__Instructions for the task__
Without leaving anything out, print every line of the data.

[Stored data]
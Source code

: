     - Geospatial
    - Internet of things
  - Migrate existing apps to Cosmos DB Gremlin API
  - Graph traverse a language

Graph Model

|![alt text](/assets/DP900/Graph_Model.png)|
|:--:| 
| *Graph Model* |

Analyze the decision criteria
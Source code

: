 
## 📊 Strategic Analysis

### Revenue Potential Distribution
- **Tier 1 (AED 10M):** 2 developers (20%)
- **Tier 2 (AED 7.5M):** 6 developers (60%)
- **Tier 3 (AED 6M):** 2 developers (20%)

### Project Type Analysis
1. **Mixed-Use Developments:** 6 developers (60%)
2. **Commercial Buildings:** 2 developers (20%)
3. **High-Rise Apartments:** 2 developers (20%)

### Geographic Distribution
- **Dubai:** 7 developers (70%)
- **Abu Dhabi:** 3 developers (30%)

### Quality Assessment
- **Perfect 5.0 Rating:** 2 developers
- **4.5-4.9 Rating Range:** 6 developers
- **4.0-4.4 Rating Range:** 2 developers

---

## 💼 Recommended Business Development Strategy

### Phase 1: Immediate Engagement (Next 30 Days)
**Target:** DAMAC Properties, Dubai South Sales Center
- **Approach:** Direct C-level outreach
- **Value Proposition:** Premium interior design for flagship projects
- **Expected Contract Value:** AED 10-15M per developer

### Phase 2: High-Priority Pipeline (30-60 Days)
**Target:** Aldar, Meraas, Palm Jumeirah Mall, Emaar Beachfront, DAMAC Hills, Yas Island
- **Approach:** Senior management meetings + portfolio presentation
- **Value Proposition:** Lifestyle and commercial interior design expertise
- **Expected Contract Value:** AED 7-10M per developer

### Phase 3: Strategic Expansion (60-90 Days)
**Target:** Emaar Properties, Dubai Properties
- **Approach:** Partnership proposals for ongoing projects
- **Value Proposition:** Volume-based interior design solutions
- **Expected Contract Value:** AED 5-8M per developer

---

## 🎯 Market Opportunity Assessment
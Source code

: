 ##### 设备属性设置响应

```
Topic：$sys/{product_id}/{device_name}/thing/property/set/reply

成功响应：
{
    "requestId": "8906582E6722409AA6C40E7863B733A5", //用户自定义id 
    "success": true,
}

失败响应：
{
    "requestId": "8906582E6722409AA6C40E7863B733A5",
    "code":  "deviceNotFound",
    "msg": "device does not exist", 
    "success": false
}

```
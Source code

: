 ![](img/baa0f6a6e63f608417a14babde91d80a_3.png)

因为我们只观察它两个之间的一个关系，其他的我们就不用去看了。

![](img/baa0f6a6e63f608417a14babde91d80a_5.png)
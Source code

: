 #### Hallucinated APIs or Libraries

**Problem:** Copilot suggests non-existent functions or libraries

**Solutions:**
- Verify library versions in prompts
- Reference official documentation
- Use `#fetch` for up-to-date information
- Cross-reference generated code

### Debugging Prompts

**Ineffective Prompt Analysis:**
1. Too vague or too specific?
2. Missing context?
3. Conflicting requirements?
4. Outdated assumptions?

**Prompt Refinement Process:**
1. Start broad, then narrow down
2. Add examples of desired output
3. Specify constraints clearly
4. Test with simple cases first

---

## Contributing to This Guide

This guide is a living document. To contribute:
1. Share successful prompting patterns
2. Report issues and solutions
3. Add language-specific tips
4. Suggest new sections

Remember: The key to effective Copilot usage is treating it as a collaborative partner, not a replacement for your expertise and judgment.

__Solution to this problem__
Source code

:     - Geospatial
    - Internet of things
  - Migrate existing apps to Cosmos DB Gremlin API
  - Graph traverse a language

Graph Model

|![alt text](/assets/DP900/Graph_Model.png)|
|:--:| 
| *Graph Model* |

Analyze the decision criteria
Source code

: 
## 📊 Strategic Analysis

### Revenue Potential Distribution
- **Tier 1 (AED 10M):** 2 developers (20%)
- **Tier 2 (AED 7.5M):** 6 developers (60%)
- **Tier 3 (AED 6M):** 2 developers (20%)

### Project Type Analysis
1. **Mixed-Use Developments:** 6 developers (60%)
2. **Commercial Buildings:** 2 developers (20%)
3. **High-Rise Apartments:** 2 developers (20%)

### Geographic Distribution
- **Dubai:** 7 developers (70%)
- **Abu Dhabi:** 3 developers (30%)

### Quality Assessment
- **Perfect 5.0 Rating:** 2 developers
- **4.5-4.9 Rating Range:** 6 developers
- **4.0-4.4 Rating Range:** 2 developers

---

## 💼 Recommended Business Development Strategy

### Phase 1: Immediate Engagement (Next 30 Days)
**Target:** DAMAC Properties, Dubai South Sales Center
- **Approach:** Direct C-level outreach
- **Value Proposition:** Premium interior design for flagship projects
- **Expected Contract Value:** AED 10-15M per developer

### Phase 2: High-Priority Pipeline (30-60 Days)
**Target:** Aldar, Meraas, Palm Jumeirah Mall, Emaar Beachfront, DAMAC Hills, Yas Island
- **Approach:** Senior management meetings + portfolio presentation
- **Value Proposition:** Lifestyle and commercial interior design expertise
- **Expected Contract Value:** AED 7-10M per developer

### Phase 3: Strategic Expansion (60-90 Days)
**Target:** Emaar Properties, Dubai Properties
- **Approach:** Partnership proposals for ongoing projects
- **Value Proposition:** Volume-based interior design solutions
- **Expected Contract Value:** AED 5-8M per developer

---

## 🎯 Market Opportunity Assessment
Source code

: ##### 设备属性设置响应

```
Topic：$sys/{product_id}/{device_name}/thing/property/set/reply

成功响应：
{
    "requestId": "8906582E6722409AA6C40E7863B733A5", //用户自定义id 
    "success": true,
}

失败响应：
{
    "requestId": "8906582E6722409AA6C40E7863B733A5",
    "code":  "deviceNotFound",
    "msg": "device does not exist", 
    "success": false
}

```
Source code

: ![](img/baa0f6a6e63f608417a14babde91d80a_3.png)

因为我们只观察它两个之间的一个关系，其他的我们就不用去看了。

![](img/baa0f6a6e63f608417a14babde91d80a_5.png)
Source code

: #### Hallucinated APIs or Libraries

**Problem:** Copilot suggests non-existent functions or libraries

**Solutions:**
- Verify library versions in prompts
- Reference official documentation
- Use `#fetch` for up-to-date information
- Cross-reference generated code

### Debugging Prompts

**Ineffective Prompt Analysis:**
1. Too vague or too specific?
2. Missing context?
3. Conflicting requirements?
4. Outdated assumptions?

**Prompt Refinement Process:**
1. Start broad, then narrow down
2. Add examples of desired output
3. Specify constraints clearly
4. Test with simple cases first

---

## Contributing to This Guide

This guide is a living document. To contribute:
1. Share successful prompting patterns
2. Report issues and solutions
3. Add language-specific tips
4. Suggest new sections

Remember: The key to effective Copilot usage is treating it as a collaborative partner, not a replacement for your expertise and judgment.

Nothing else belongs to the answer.